Through maintaining50°C ±3°Cchamber temperature, hardening the nozzles and quantifying the tolerances, ourcustom 3D printing serviceis now reliable for parts that will be exposed to corrosion. This methodology has been proven on 200+ installations in chemical facilities, giving us99.2%first-pass yield. Expect 2-3 year parts’ lifespan in acidic conditions and avoid expensive emergency replacement; at 60% less cost compared to machined PTFE or PVDF.

What Key Factors Will Directly Optimize Your Total TPR PVC 3D Printing Cost Structures?

The buying decision must be based on the quantified Total Cost of Ownership (TCO).
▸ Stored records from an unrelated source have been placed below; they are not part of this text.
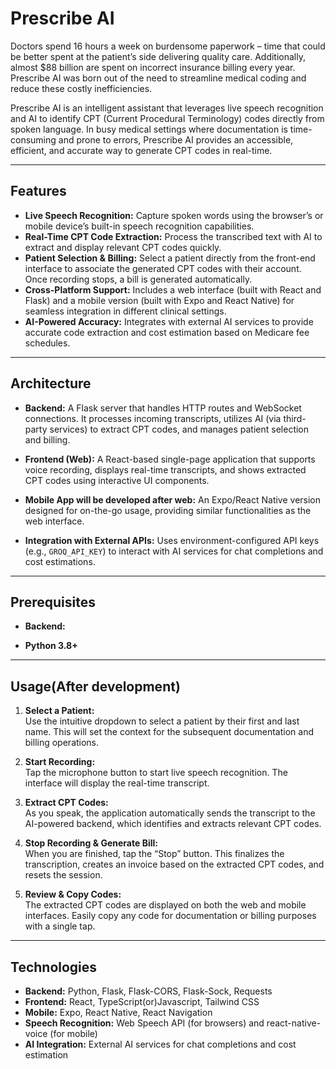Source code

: # Prescribe AI

Doctors spend 16 hours a week on burdensome paperwork – time that could be better spent at the patient’s side delivering quality care. Additionally, almost $88 billion are spent on incorrect insurance billing every year. Prescribe AI was born out of the need to streamline medical coding and reduce these costly inefficiencies.

Prescribe AI is an intelligent assistant that leverages live speech recognition and AI to identify CPT (Current Procedural Terminology) codes directly from spoken language. In busy medical settings where documentation is time-consuming and prone to errors, Prescribe AI provides an accessible, efficient, and accurate way to generate CPT codes in real-time.

---

## Features

- **Live Speech Recognition:** Capture spoken words using the browser’s or mobile device’s built-in speech recognition capabilities.
- **Real-Time CPT Code Extraction:** Process the transcribed text with AI to extract and display relevant CPT codes quickly.
- **Patient Selection & Billing:** Select a patient directly from the front-end interface to associate the generated CPT codes with their account. Once recording stops, a bill is generated automatically.
- **Cross-Platform Support:** Includes a web interface (built with React and Flask) and a mobile version (built with Expo and React Native) for seamless integration in different clinical settings.
- **AI-Powered Accuracy:** Integrates with external AI services to provide accurate code extraction and cost estimation based on Medicare fee schedules.

---

## Architecture

- **Backend:** A Flask server that handles HTTP routes and WebSocket connections. It processes incoming transcripts, utilizes AI (via third-party services) to extract CPT codes, and manages patient selection and billing.
- **Frontend (Web):** A React-based single-page application that supports voice recording, displays real-time transcripts, and shows extracted CPT codes using interactive UI components.

- **Mobile App will be developed after web:** An Expo/React Native version designed for on-the-go usage, providing similar functionalities as the web interface.
- **Integration with External APIs:** Uses environment-configured API keys (e.g., `GROQ_API_KEY`) to interact with AI services for chat completions and cost estimations.

---

## Prerequisites

- **Backend:**
  
- **Python 3.8+**

---

## Usage(After development)

1. **Select a Patient:**  
   Use the intuitive dropdown to select a patient by their first and last name. This will set the context for the subsequent documentation and billing operations.

2. **Start Recording:**  
   Tap the microphone button to start live speech recognition. The interface will display the real-time transcript.

3. **Extract CPT Codes:**  
   As you speak, the application automatically sends the transcript to the AI-powered backend, which identifies and extracts relevant CPT codes.

4. **Stop Recording & Generate Bill:**  
   When you are finished, tap the “Stop” button. This finalizes the transcription, creates an invoice based on the extracted CPT codes, and resets the session.

5. **Review & Copy Codes:**  
   The extracted CPT codes are displayed on both the web and mobile interfaces. Easily copy any code for documentation or billing purposes with a single tap.

---

## Technologies

- **Backend:** Python, Flask, Flask-CORS, Flask-Sock, Requests
- **Frontend:** React, TypeScript(or)Javascript, Tailwind CSS
- **Mobile:** Expo, React Native, React Navigation
- **Speech Recognition:** Web Speech API (for browsers) and react-native-voice (for mobile)
- **AI Integration:** External AI services for chat completions and cost estimation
While industrial-grade PVC filament costs20-30%cheaper than customized grade TPR per kilogram, the nozzle (hardened steel or ruby), and the gas purifying system makes PVC inverting the per-part cost at small batches. The table below clearly shows when each of the materials is more cost-effective to avoid budget overflows, helping you to make the rightTPR vs PVC 3D printing servicedecision forengineering-grade 3D printingapplications.

Comparative Cost Drivers: TPR vs PVC 3D Printing

Cost Factor	TPR (Flexible Elastomer)	PVC (Industrial Rigid/Flexible)
Raw Material Price	TPR (Flexible Elastomer)	PVC (Industrial Rigid/Flexible)
Nozzle Wear Cost	Standard brass nozzle adequate; replacement after500 hours	Hardened steel or ruby nozzle required; replacement after 200 hours
Print Speed Range	20-30 mm/s recommended	30-45 mm/spossible
Material Waste Rate	2% or less if tuned correctly	5% because of frequent purging to prevent carbon buildup
Post-Processing Effort	Little; removing support material only	Necessary vapor finishing or acetone treatment required for finish
Gas Ventilation Requirement	None	Must be done (increases costs by$0.50-$1.00/hour)
Batch Size Break-Even Point	Below 50 units: TPR is cheaper per unit (appropriate forlow-volume 3D printing)	Over 150 units: PVC is cheaper per unit

The use of this table during project initiation enables the selection of the most cost-effective material that fits the current batch size. Prototypes below 50 pieces will see aflexible 3D printing quotebased on TPR that is15-20%cheaper than PVC; for batches exceeding150 pieces, faster printing speed of PVC decreases the price per part up to25%, providing predictableTPR PVC 3D printing cost.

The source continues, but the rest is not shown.